Two East-Indian species of luminous beetles are especially worthy of mention. In the island of Singapore, a Lampyris is found which shines with an intermittent light. The insects cluster among the foliage of trees where the ground is damp and swampy, and, in accordance with some strange instinct, flash out their lanterns simultaneously. At one moment the tree will be dotted with bright sparks, which a moment later will have disappeared, excepting two or three. The intervals of darkness are about a second in duration. At these times the insects appear to be settled upon the leaves, and, if they are disturbed, they dart out at random, flashing their lights irregularly, and at shorter intervals. Borneo produces a species of glow-worm which shines with a triple row of lamps. It has been found crawling among dead-wood and leaves, the first row of lights being placed along the back, and the second and third rows along the sides.

Turning to another class among the land Articulata, we may briefly mention the phosphorescence of the centipede and that of the earthworm. Both phenomena may be seen in England, but are more common on the Continent. The centipede, which is tawny brown in color, and scarcely exceeds the tenth of an inch in diameter, is about an inch and a half in length. It frequents out-houses and arbors, where it may sometimes be found crawling along the ground, and searching for the insects on which it feeds. The phosphorescent property resides in a fluid which it secretes, and with which it can moisten the whole of its body. The light becomes more brilliant when the animal is irritated, and, if the fluid be received upon the hand, it will continue luminous for some seconds. M. Audouin, a French naturalist, residing near Paris, was witness of a remarkable appearance which was caused by luminous centipedes. He was informed that there were "earthworms" in a field near his house, glowing like red-hot coals. On going to the place to see, he found merely a few luminous streaks here and there upon the ground; but, when a spade was brought, and some of the earth thrown up, a beautiful spectacle presented itself. Great numbers of centipedes, which had collected together for some purpose, were unearthed, and the soil shone with the light which they emitted, the streaks remaining visible for many seconds, if the clods were crushed beneath the foot. Similarly, Prof. Moquin-Tandon has recorded a case of the phosphorescence of earth-worms, which lie noticed on a garden-walk at Toulouse. The worms were about an inch and a half in length, and looked like little rods of white-hot iron.

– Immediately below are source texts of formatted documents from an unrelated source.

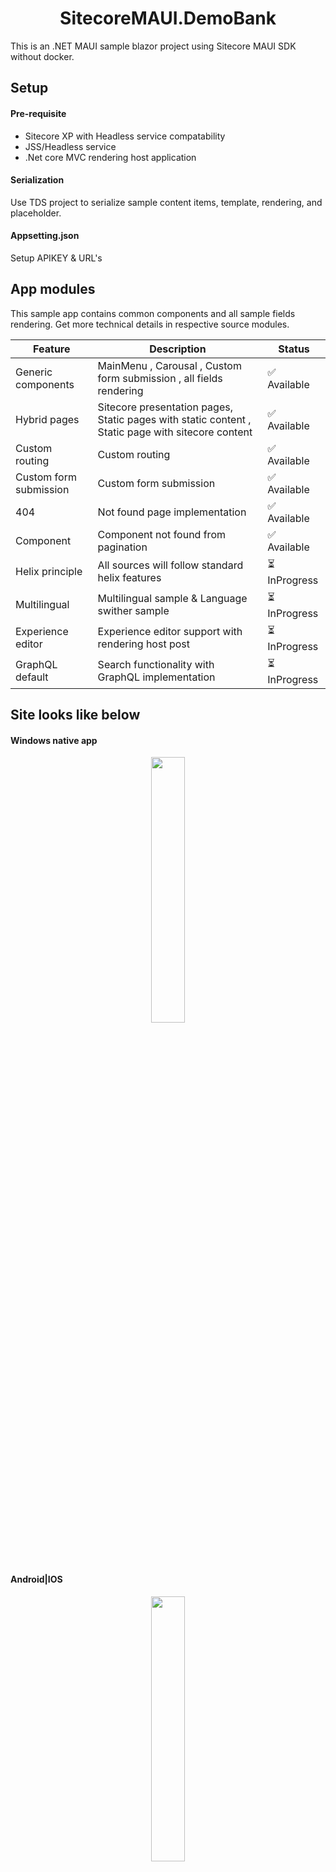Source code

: <h1 align="center">SitecoreMAUI.DemoBank</h1>
This is an .NET MAUI sample blazor project using Sitecore MAUI SDK without docker.

## Setup
#### Pre-requisite
* Sitecore XP with Headless service compatability
* JSS/Headless service
* .Net core MVC rendering host application

#### Serialization
Use TDS project to serialize sample content items, template, rendering, and placeholder.

#### Appsetting.json
Setup APIKEY & URL's

## App modules
This sample app contains common components and all sample fields rendering.
Get more technical details in respective source modules.

| Feature  | Description | Status |
| ------------- | ------------- | ------------- |
| Generic components  | MainMenu , Carousal , Custom form submission , all fields rendering| ✅	Available |
| Hybrid pages  | Sitecore presentation pages, Static pages with static content , Static page with sitecore content | ✅	Available |
| Custom routing  | Custom routing| ✅	Available |
| Custom form submission  | Custom form submission| ✅	Available |
| 404  | Not found page implementation| ✅	Available |
| Component  | Component not found from pagination| ✅	Available |
| Helix principle  | All sources will follow standard helix features  | ⏳	InProgress |
| Multilingual  | Multilingual sample & Language swither sample  | ⏳	InProgress |
| Experience editor  | Experience editor support with rendering host post  | ⏳	InProgress |
| GraphQL default  | Search functionality with GraphQL implementation | ⏳	InProgress |

## Site looks like below

#### Windows native app
<p align="center" width="100%">
    <img width="33%" src="https://user-images.githubusercontent.com/11770345/173197023-ceea13e3-4f4d-4ce6-8d19-498601cdbdc3.png">
</p>

#### Android|IOS
<p align="center" width="100%">
    <img width="33%" src="https://user-images.githubusercontent.com/11770345/173197047-8c8d9a0c-f2f3-4393-a336-ac71e1f68814.png">
</p>

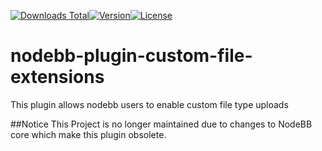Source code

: [![Downloads Total](https://img.shields.io/npm/dt/nodebb-plugin-custom-file-extensions.svg?style=flat-square)](#readme)[![Version](https://img.shields.io/npm/v/nodebb-plugin-custom-file-extensions.svg?style=flat-square)](#readme)[![License](https://img.shields.io/npm/l/nodebb-plugin-custom-file-extensions.svg?style=flat-square)](https://github.com/RoiEXLab/nodebb-plugin-custom-file-extensions/blob/master/LICENSE)
# nodebb-plugin-custom-file-extensions
This plugin allows nodebb users to enable custom file type uploads

##Notice
This Project is no longer maintained due to changes to NodeBB core which make this plugin obsolete.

It would be out of place in the pages of this journal to discuss the merits of theories which have been advanced to account for animal phosphorescence. As we have already said, Science has not pronounced any final decision on the matter. Some philosophers look upon the light as the result of the slow combustion of some combination of phosphorus contained in the animal secretions; others believe it to be a direct manifestation of vital force, acting through special organs, much in the way that electricity is produced in the torpedo or gymnotus. No doubt the problem will ultimately be solved as we advance in the study of comparative anatomy, and, in the mean time, many experiments have been made, in the hope of assisting the solution. It has been found that the luminous matter will communicate its peculiar property to liquids or solids with which it may come in contact. The light is extinguished by a cold or boiling temperature, or by strong stimulants; it also disappears in vacuo but becomes visible again on the admission of the air; and it is increased by moderate heat, and by gentle stimulants. In respect to the glow-worm, the two smaller sacs of yellow matter which we described possess the curious property of shining uninterruptedly for several hours, after they have been removed from the living body, the light from other parts being extinguished immediately under similar circumstances. A simple galvanic current passed through water containing Noctilucæ produced no effect; but an electro-magnetic current, on the other hand, caused, after a short interval, a continuous and steady glow to issue from the water. The light disappeared at the end of a quarter of an hour, and could not be reproduced, the animalcules being evidently dead.—Chambers's Journal.